In the past, I used a builder that would automatically nest multiples JPanels to emulate this functionality. I was using a builder pattern that was providing a really convenient API to create the layout. However, the actual hierarchy of components was still really deep and removing components from the layout was un-intuitive (it requires to use either the builder or another utility function).

So, after years of believing that implementing a Swing layout was complicated, I just had a look at some of the existing layouts. And guess what! It is not that difficult. So I implemented as a useful exercise the PushBorderLayout class that provides the same kind of layout as nested panels with BorderLayouts but in a flatter component tree.

The PushBorderLayout

From a user point of view, the PushBorderLayout is a layout as all others. It is used in the same way as a BorderLayout but it allows any number of "add" until an "add" is done at the CENTER position.
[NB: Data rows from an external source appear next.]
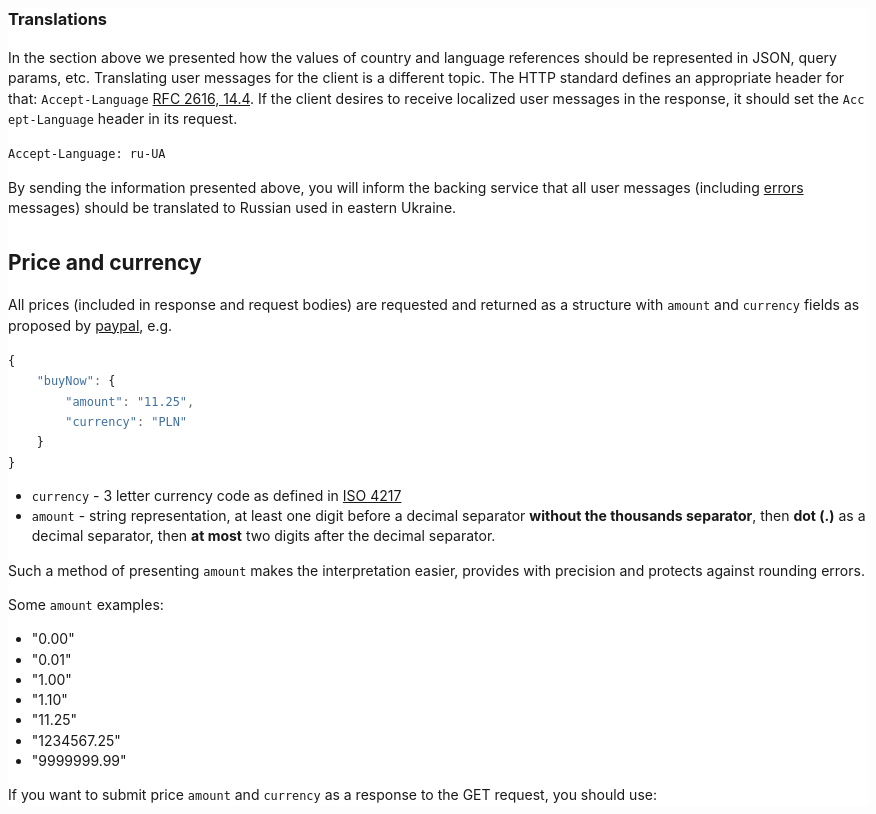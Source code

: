 ### Translations

In the section above we presented how the values of country and language references should be
represented in JSON, query params, etc. Translating user messages for the client is a different topic.
The HTTP standard defines an appropriate header for that: `Accept-Language` [RFC 2616, 14.4](http://www.w3.org/Protocols/rfc2616/rfc2616-sec14.html#sec14.4).
If the client desires to receive localized user messages in the response, it should set the `Accept-Language` header in its request.

```
Accept-Language: ru-UA
```

By sending the information presented above, you will inform the backing service that all user messages (including [errors](#error) messages) should be translated to Russian used in eastern Ukraine.

## Price and currency

All prices (included in response and request bodies) are requested and returned as a structure with `amount` and `currency`
fields as proposed by [paypal](https://developer.paypal.com/docs/api/#common-objects-for-payouts), e.g.

```javascript
{
    "buyNow": {
        "amount": "11.25",
        "currency": "PLN"
    }
}
```

* `currency` - 3 letter currency code as defined in [ISO 4217](http://en.wikipedia.org/wiki/ISO_4217#Active_codes)
* `amount` - string representation, at least one digit before a decimal separator **without the thousands separator**,
then **dot (.)** as a decimal separator, then **at most** two digits after the decimal separator.

Such a method of presenting `amount` makes the interpretation easier, provides with precision and protects against rounding errors.

Some `amount` examples:

* "0.00"
* "0.01"
* "1.00"
* "1.10"
* "11.25"
* "1234567.25"
* "9999999.99"

If you want to submit price `amount` and `currency` as a response to the GET request, you should use:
It reuses some names of the constants used by the BorderLayout. However only the ones compatible with both left-to-right and other languages are used. Here is an example usage:

Container c = ...;
c.setLayout(new PushBorderLayout());
c.add(c0, PushBorderLayout.LINE_START);
c.add(c1, PushBorderLayout.LINE_START);
c.add(c2, PushBorderLayout.LINE_END);
c.add(c3, PushBorderLayout.PAGE_START);
c.add(c4, PushBorderLayout.LINE_START);
c.add(c5, PushBorderLayout.PAGE_END);
c.add(PushBorderLayout.pad(10), PushBorderLayout.PAGE_END);
c.add(c6, PushBorderLayout.PAGE_END);
c.add(c7, PushBorderLayout.LINE_END);
c.add(PushBorderLayout.pad(10), PushBorderLayout.LINE_END);
c.add(c8); // or c.add(c8, PushBorderLayout.CENTER);

The above code also used the "pad" utility method that created an invisible component. You can also used the "static import" feature of Java if you want not to repeat "PushBorderLayout" everywhere.
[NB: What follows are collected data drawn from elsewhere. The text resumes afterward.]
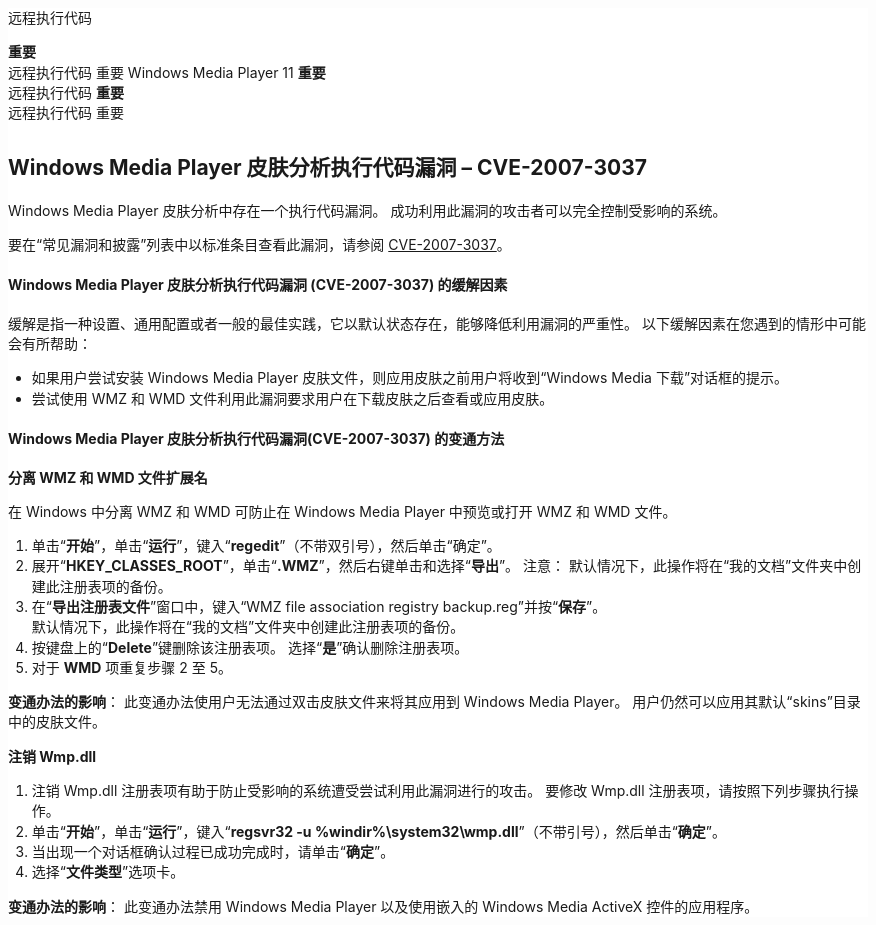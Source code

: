 远程执行代码</td>
<td style="border:1px solid black;"><strong>重要</strong><br />
远程执行代码</td>
<td style="border:1px solid black;">重要</td>
</tr>  
<tr class="even">
<td style="border:1px solid black;">Windows Media Player 11</td>
<td style="border:1px solid black;"><strong>重要</strong><br />
远程执行代码</td>
<td style="border:1px solid black;"><strong>重要</strong><br />
远程执行代码</td>
<td style="border:1px solid black;">重要</td>
</tr>  
</tbody>  
</table>
  
Windows Media Player 皮肤分析执行代码漏洞 – CVE-2007-3037  
---------------------------------------------------------
  
  
Windows Media Player 皮肤分析中存在一个执行代码漏洞。 成功利用此漏洞的攻击者可以完全控制受影响的系统。
  
要在“常见漏洞和披露”列表中以标准条目查看此漏洞，请参阅 [CVE-2007-3037](http://www.cve.mitre.org/cgi-bin/cvename.cgi?name=cve-2007-3037)。
  
#### Windows Media Player 皮肤分析执行代码漏洞 (CVE-2007-3037) 的缓解因素
  
缓解是指一种设置、通用配置或者一般的最佳实践，它以默认状态存在，能够降低利用漏洞的严重性。 以下缓解因素在您遇到的情形中可能会有所帮助：
  
-   如果用户尝试安装 Windows Media Player 皮肤文件，则应用皮肤之前用户将收到“Windows Media 下载”对话框的提示。  
-   尝试使用 WMZ 和 WMD 文件利用此漏洞要求用户在下载皮肤之后查看或应用皮肤。
  
#### Windows Media Player 皮肤分析执行代码漏洞(CVE-2007-3037) 的变通方法
  
**分离 WMZ 和 WMD 文件扩展名**
  
在 Windows 中分离 WMZ 和 WMD 可防止在 Windows Media Player 中预览或打开 WMZ 和 WMD 文件。
  
1.  单击“**开始**”，单击“**运行**”，键入“**regedit**”（不带双引号），然后单击“确定”。  
2.  展开“**HKEY\_CLASSES\_ROOT**”，单击“**.WMZ**”，然后右键单击和选择“**导出**”。 注意： 默认情况下，此操作将在“我的文档”文件夹中创建此注册表项的备份。  
3.  在“**导出注册表文件**”窗口中，键入“WMZ file association registry backup.reg”并按“**保存**”。  
    默认情况下，此操作将在“我的文档”文件夹中创建此注册表项的备份。  
4.  按键盘上的“**Delete**”键删除该注册表项。 选择“**是**”确认删除注册表项。  
5.  对于 **WMD** 项重复步骤 2 至 5。
  
**变通办法的影响**： 此变通办法使用户无法通过双击皮肤文件来将其应用到 Windows Media Player。 用户仍然可以应用其默认“skins”目录中的皮肤文件。
  
**注销 Wmp.dll**
  
1.  注销 Wmp.dll 注册表项有助于防止受影响的系统遭受尝试利用此漏洞进行的攻击。 要修改 Wmp.dll 注册表项，请按照下列步骤执行操作。  
2.  单击“**开始**”，单击“**运行**”，键入“**regsvr32 -u %windir%\\system32\\wmp.dll**”（不带引号），然后单击“**确定**”。  
3.  当出现一个对话框确认过程已成功完成时，请单击“**确定**”。  
4.  选择“**文件类型**”选项卡。
  
**变通办法的影响**： 此变通办法禁用 Windows Media Player 以及使用嵌入的 Windows Media ActiveX 控件的应用程序。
In the above example, consider the components c0 to c8 as being labels with black borders. Then you will get, respectively with the “preferred size” and after resizing the window:

screenshot of the output from the showcase same after resizing

Getting it!

You can get the PushBorderLayout either as a ready to use jar file or on obtain the sources from the project on github (Java) (or the scala one).

Implementation Hints

Implementing a AWT or Swing layout is done by implementing the "java.awt.LayoutManager2" interface. Firstly, it consists in providing a way to add and remove components to the container. Secondly, the layout manager must be able to process and affect sizes to the child components. Also it must be able to process a minimum size and a preferred size based on the ones of the child components.

Because I'm lazy, the layout manager does not really honor the “getMinimumSize” contract and just returns (0,0). The “getPreferredSize”, that I consider more useful, is implemented.